What is expected =>
Exact copies of the records below are required.

----- Excerpted data -----

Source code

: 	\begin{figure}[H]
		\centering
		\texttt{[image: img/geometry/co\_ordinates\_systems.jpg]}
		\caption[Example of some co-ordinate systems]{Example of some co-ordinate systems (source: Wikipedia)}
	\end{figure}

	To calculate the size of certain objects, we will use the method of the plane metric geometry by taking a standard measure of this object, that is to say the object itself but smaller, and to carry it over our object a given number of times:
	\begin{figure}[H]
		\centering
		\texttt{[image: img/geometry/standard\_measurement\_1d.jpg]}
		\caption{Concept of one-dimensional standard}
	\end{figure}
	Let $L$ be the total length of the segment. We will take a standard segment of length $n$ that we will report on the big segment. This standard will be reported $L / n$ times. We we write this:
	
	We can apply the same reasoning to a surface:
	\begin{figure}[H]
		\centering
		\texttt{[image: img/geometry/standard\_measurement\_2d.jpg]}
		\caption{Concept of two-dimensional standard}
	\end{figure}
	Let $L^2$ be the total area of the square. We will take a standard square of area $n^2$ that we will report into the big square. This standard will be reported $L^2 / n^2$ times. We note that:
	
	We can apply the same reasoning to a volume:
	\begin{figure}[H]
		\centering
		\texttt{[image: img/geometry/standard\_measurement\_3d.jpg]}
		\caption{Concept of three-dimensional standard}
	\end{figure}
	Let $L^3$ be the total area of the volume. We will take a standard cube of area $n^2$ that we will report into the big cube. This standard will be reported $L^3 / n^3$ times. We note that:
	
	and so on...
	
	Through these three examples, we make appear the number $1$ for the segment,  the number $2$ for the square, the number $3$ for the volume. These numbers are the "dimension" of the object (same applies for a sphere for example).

-----

Your solution =>
Source code

: 	\begin{figure}[H]
		\centering
		\texttt{[image: img/geometry/co\_ordinates\_systems.jpg]}
		\caption[Example of some co-ordinate systems]{Example of some co-ordinate systems (source: Wikipedia)}
	\end{figure}

	To calculate the size of certain objects, we will use the method of the plane metric geometry by taking a standard measure of this object, that is to say the object itself but smaller, and to carry it over our object a given number of times:
	\begin{figure}[H]
		\centering
		\texttt{[image: img/geometry/standard\_measurement\_1d.jpg]}
		\caption{Concept of one-dimensional standard}
	\end{figure}
	Let $L$ be the total length of the segment. We will take a standard segment of length $n$ that we will report on the big segment. This standard will be reported $L / n$ times. We we write this:
	
	We can apply the same reasoning to a surface:
	\begin{figure}[H]
		\centering
		\texttt{[image: img/geometry/standard\_measurement\_2d.jpg]}
		\caption{Concept of two-dimensional standard}
	\end{figure}
	Let $L^2$ be the total area of the square. We will take a standard square of area $n^2$ that we will report into the big square. This standard will be reported $L^2 / n^2$ times. We note that:
	
	We can apply the same reasoning to a volume:
	\begin{figure}[H]
		\centering
		\texttt{[image: img/geometry/standard\_measurement\_3d.jpg]}
		\caption{Concept of three-dimensional standard}
	\end{figure}
	Let $L^3$ be the total area of the volume. We will take a standard cube of area $n^2$ that we will report into the big cube. This standard will be reported $L^3 / n^3$ times. We note that:
	
	and so on...
	
	Through these three examples, we make appear the number $1$ for the segment,  the number $2$ for the square, the number $3$ for the volume. These numbers are the "dimension" of the object (same applies for a sphere for example).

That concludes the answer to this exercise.